Nearby where the car was parked, I saw a garage, partially opened. I approached and called inside. Initially, there was no answer, so I called again, a bit louder. “Yes,” came an answer. “Just a minute and I’ll be out,” he continued. A few seconds later, a man my own age emerged. His hands held a clipboard on which sat an HP calculator.

I said hello and told him about the money. It wasn’t his, he said, even though it was his car that was parked outside. The young family lived across the street and weren’t home at this time. So I gave him the money to give to them and he slid it under the clip on his board.

I noticed a blueprint of some sort on his clipboard. “Are you doing some kind of engineering?” I asked. He smiled broadly.

“Well, I’m designing a toy airplane,” he replied and showed me his drawing. He was shy about it, like a kid.

“Really,” I said. “That’s what you’re working on?”

“Yes,” he said. “I’ve got a shop where I like to work.”

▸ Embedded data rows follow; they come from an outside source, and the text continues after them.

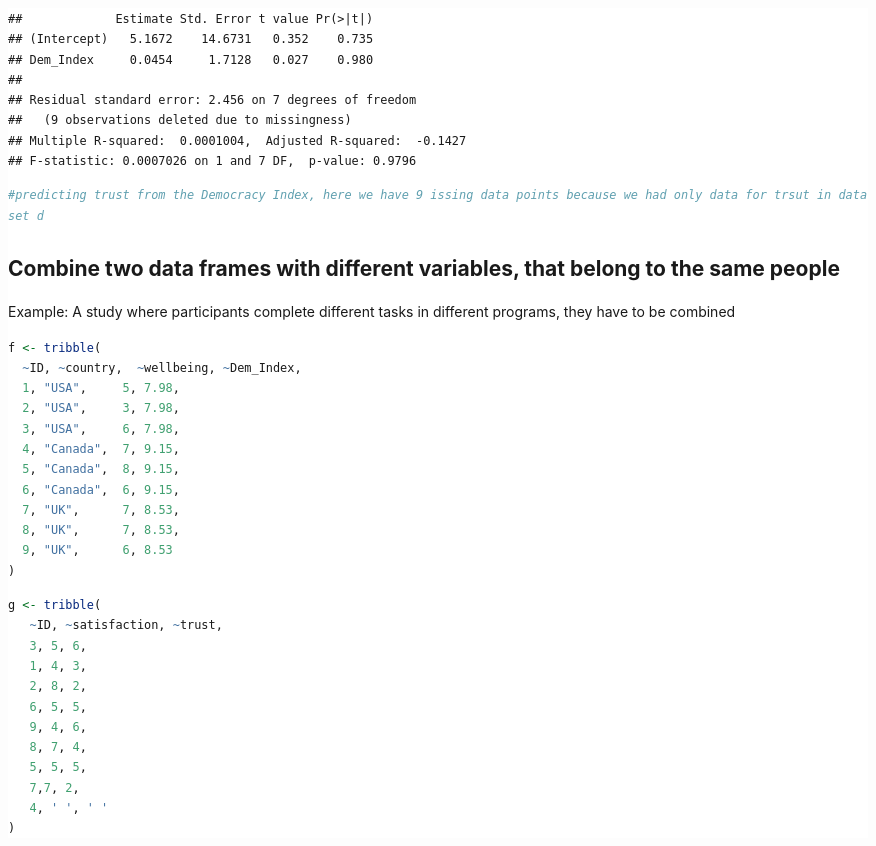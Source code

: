     ##             Estimate Std. Error t value Pr(>|t|)
    ## (Intercept)   5.1672    14.6731   0.352    0.735
    ## Dem_Index     0.0454     1.7128   0.027    0.980
    ## 
    ## Residual standard error: 2.456 on 7 degrees of freedom
    ##   (9 observations deleted due to missingness)
    ## Multiple R-squared:  0.0001004,  Adjusted R-squared:  -0.1427 
    ## F-statistic: 0.0007026 on 1 and 7 DF,  p-value: 0.9796

``` r
#predicting trust from the Democracy Index, here we have 9 issing data points because we had only data for trsut in dataset d
```

Combine two data frames with different variables, that belong to the same people
--------------------------------------------------------------------------------

Example: A study where participants complete different tasks in different programs, they have to be combined

``` r
f <- tribble(
  ~ID, ~country,  ~wellbeing, ~Dem_Index,
  1, "USA",     5, 7.98,
  2, "USA",     3, 7.98,
  3, "USA",     6, 7.98,
  4, "Canada",  7, 9.15,
  5, "Canada",  8, 9.15,
  6, "Canada",  6, 9.15,
  7, "UK",      7, 8.53,
  8, "UK",      7, 8.53,
  9, "UK",      6, 8.53
)
```

``` r
g <- tribble(
   ~ID, ~satisfaction, ~trust,
   3, 5, 6,
   1, 4, 3,
   2, 8, 2, 
   6, 5, 5, 
   9, 4, 6, 
   8, 7, 4, 
   5, 5, 5,
   7,7, 2,
   4, ' ', ' '
)
```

“I do MAKE magazine,” I said. “Have you heard of it?”

“Wow. I’m a subscriber. I love MAKE,” he said with a big smile. “I’ve been to Maker Faire each year. It’s wonderful. MAKE’s a national treasure.” I smiled back.

I introduced myself and he told me his name was Mike. He’s a physicist who works at Agilent (a company that was split off from HP). “We’re neighbors,” I said. “I just live around the corner.”

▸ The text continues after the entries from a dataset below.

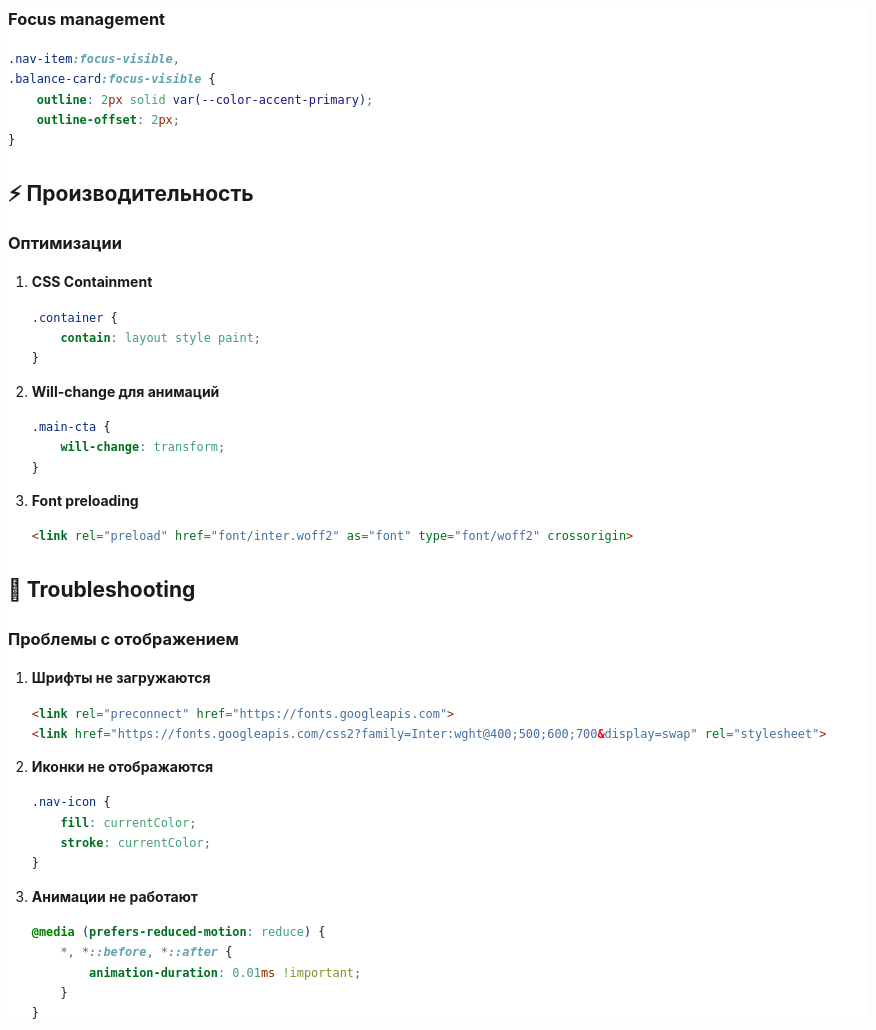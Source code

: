 ### Focus management
```css
.nav-item:focus-visible,
.balance-card:focus-visible {
    outline: 2px solid var(--color-accent-primary);
    outline-offset: 2px;
}
```

## ⚡ Производительность

### Оптимизации
1. **CSS Containment**
   ```css
   .container {
       contain: layout style paint;
   }
   ```

2. **Will-change для анимаций**
   ```css
   .main-cta {
       will-change: transform;
   }
   ```

3. **Font preloading**
   ```html
   <link rel="preload" href="font/inter.woff2" as="font" type="font/woff2" crossorigin>
   ```

## 🔧 Troubleshooting

### Проблемы с отображением

1. **Шрифты не загружаются**
   ```html
   <link rel="preconnect" href="https://fonts.googleapis.com">
   <link href="https://fonts.googleapis.com/css2?family=Inter:wght@400;500;600;700&display=swap" rel="stylesheet">
   ```

2. **Иконки не отображаются**
   ```css
   .nav-icon {
       fill: currentColor;
       stroke: currentColor;
   }
   ```

3. **Анимации не работают**
   ```css
   @media (prefers-reduced-motion: reduce) {
       *, *::before, *::after {
           animation-duration: 0.01ms !important;
       }
   }
   ```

“You know, there’s a maker right over there,” Mike said, pointing to another house. Mike told me that the man makes a widget to monitor home hot water usage. It learns about when you use hot water and then regulates the production of hot water so that you’re not running your water heater all the time.

“You should come back and I’ll show you around my shop,” he said, describing his shop in some detail. “I converted my garage when I moved here. That’s why all our cars are parked outside.”

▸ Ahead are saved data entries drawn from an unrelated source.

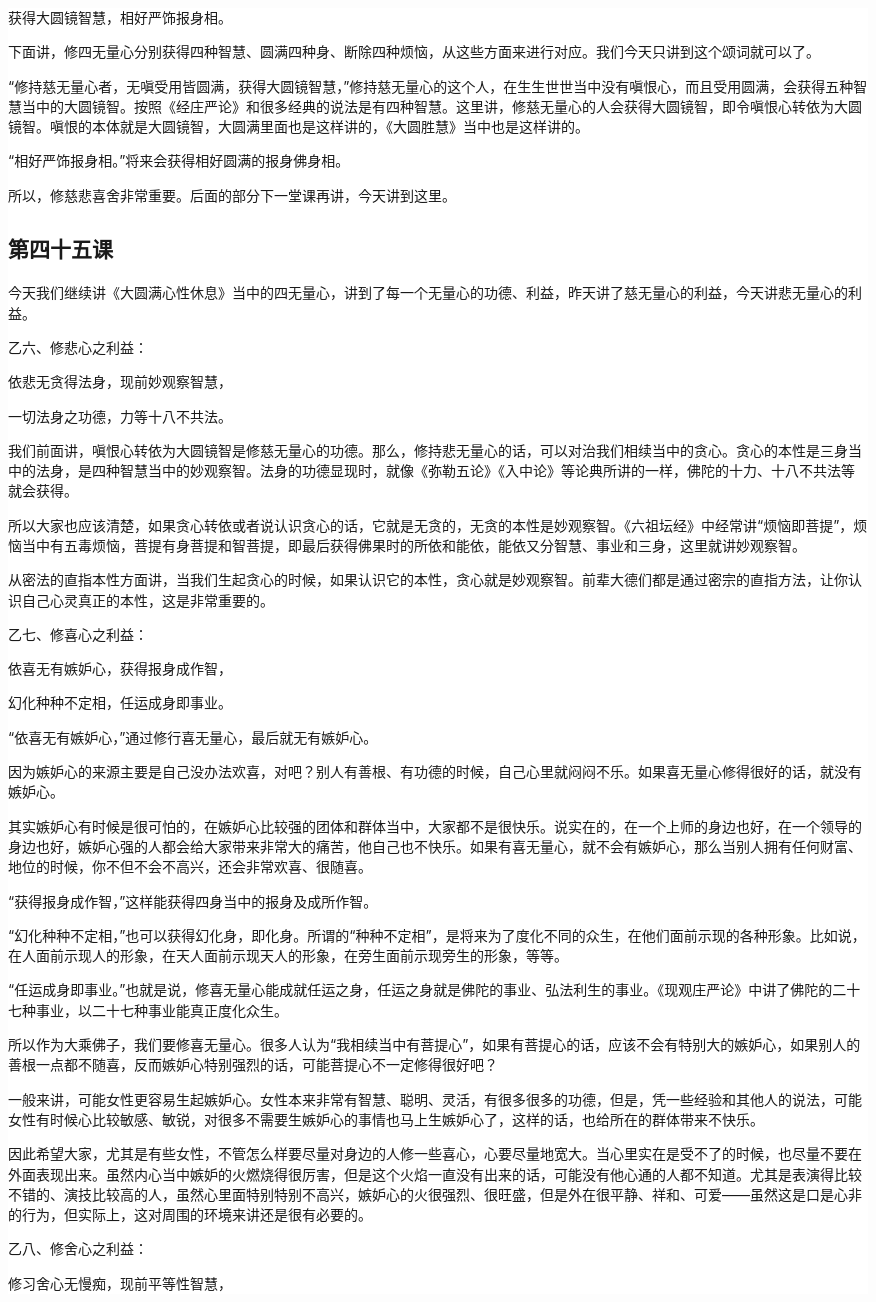 获得大圆镜智慧，相好严饰报身相。

下面讲，修四无量心分别获得四种智慧、圆满四种身、断除四种烦恼，从这些方面来进行对应。我们今天只讲到这个颂词就可以了。

“修持慈无量心者，无嗔受用皆圆满，获得大圆镜智慧，”修持慈无量心的这个人，在生生世世当中没有嗔恨心，而且受用圆满，会获得五种智慧当中的大圆镜智。按照《经庄严论》和很多经典的说法是有四种智慧。这里讲，修慈无量心的人会获得大圆镜智，即令嗔恨心转依为大圆镜智。嗔恨的本体就是大圆镜智，大圆满里面也是这样讲的，《大圆胜慧》当中也是这样讲的。

“相好严饰报身相。”将来会获得相好圆满的报身佛身相。

所以，修慈悲喜舍非常重要。后面的部分下一堂课再讲，今天讲到这里。

## 第四十五课

今天我们继续讲《大圆满心性休息》当中的四无量心，讲到了每一个无量心的功德、利益，昨天讲了慈无量心的利益，今天讲悲无量心的利益。

乙六、修悲心之利益：

依悲无贪得法身，现前妙观察智慧，

一切法身之功德，力等十八不共法。

我们前面讲，嗔恨心转依为大圆镜智是修慈无量心的功德。那么，修持悲无量心的话，可以对治我们相续当中的贪心。贪心的本性是三身当中的法身，是四种智慧当中的妙观察智。法身的功德显现时，就像《弥勒五论》《入中论》等论典所讲的一样，佛陀的十力、十八不共法等就会获得。

所以大家也应该清楚，如果贪心转依或者说认识贪心的话，它就是无贪的，无贪的本性是妙观察智。《六祖坛经》中经常讲“烦恼即菩提”，烦恼当中有五毒烦恼，菩提有身菩提和智菩提，即最后获得佛果时的所依和能依，能依又分智慧、事业和三身，这里就讲妙观察智。

从密法的直指本性方面讲，当我们生起贪心的时候，如果认识它的本性，贪心就是妙观察智。前辈大德们都是通过密宗的直指方法，让你认识自己心灵真正的本性，这是非常重要的。

乙七、修喜心之利益：

依喜无有嫉妒心，获得报身成作智，

幻化种种不定相，任运成身即事业。

“依喜无有嫉妒心，”通过修行喜无量心，最后就无有嫉妒心。

因为嫉妒心的来源主要是自己没办法欢喜，对吧？别人有善根、有功德的时候，自己心里就闷闷不乐。如果喜无量心修得很好的话，就没有嫉妒心。

其实嫉妒心有时候是很可怕的，在嫉妒心比较强的团体和群体当中，大家都不是很快乐。说实在的，在一个上师的身边也好，在一个领导的身边也好，嫉妒心强的人都会给大家带来非常大的痛苦，他自己也不快乐。如果有喜无量心，就不会有嫉妒心，那么当别人拥有任何财富、地位的时候，你不但不会不高兴，还会非常欢喜、很随喜。

“获得报身成作智，”这样能获得四身当中的报身及成所作智。

“幻化种种不定相，”也可以获得幻化身，即化身。所谓的“种种不定相”，是将来为了度化不同的众生，在他们面前示现的各种形象。比如说，在人面前示现人的形象，在天人面前示现天人的形象，在旁生面前示现旁生的形象，等等。

“任运成身即事业。”也就是说，修喜无量心能成就任运之身，任运之身就是佛陀的事业、弘法利生的事业。《现观庄严论》中讲了佛陀的二十七种事业，以二十七种事业能真正度化众生。

所以作为大乘佛子，我们要修喜无量心。很多人认为“我相续当中有菩提心”，如果有菩提心的话，应该不会有特别大的嫉妒心，如果别人的善根一点都不随喜，反而嫉妒心特别强烈的话，可能菩提心不一定修得很好吧？

一般来讲，可能女性更容易生起嫉妒心。女性本来非常有智慧、聪明、灵活，有很多很多的功德，但是，凭一些经验和其他人的说法，可能女性有时候心比较敏感、敏锐，对很多不需要生嫉妒心的事情也马上生嫉妒心了，这样的话，也给所在的群体带来不快乐。

因此希望大家，尤其是有些女性，不管怎么样要尽量对身边的人修一些喜心，心要尽量地宽大。当心里实在是受不了的时候，也尽量不要在外面表现出来。虽然内心当中嫉妒的火燃烧得很厉害，但是这个火焰一直没有出来的话，可能没有他心通的人都不知道。尤其是表演得比较不错的、演技比较高的人，虽然心里面特别特别不高兴，嫉妒心的火很强烈、很旺盛，但是外在很平静、祥和、可爱——虽然这是口是心非的行为，但实际上，这对周围的环境来讲还是很有必要的。

乙八、修舍心之利益：

修习舍心无慢痴，现前平等性智慧，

We exchanged emails, then shook hands and I continued on my way, thinking how you can find makers everywhere, but finding one unexpectedly down the street is truly special.

6 thoughts on “Finding a maker: A true story

  1. Any ideas about what the guy was doing for the water heater?

    I’ve got a vacation home in a snowy place, and only want it keeping a lot of hot water around when people are actually staying there. I’m hacking the house thermostat with an Arduino ethershield to pay attention to Google Calendar and only heat it up when people are scheduled to be there, but I want to do the same thing with the water heater and have no idea how to start… Temp control is totally analog.

  2. I need to go back and meet the guy who makes the water heater gadget. I’ll post info when I learn more.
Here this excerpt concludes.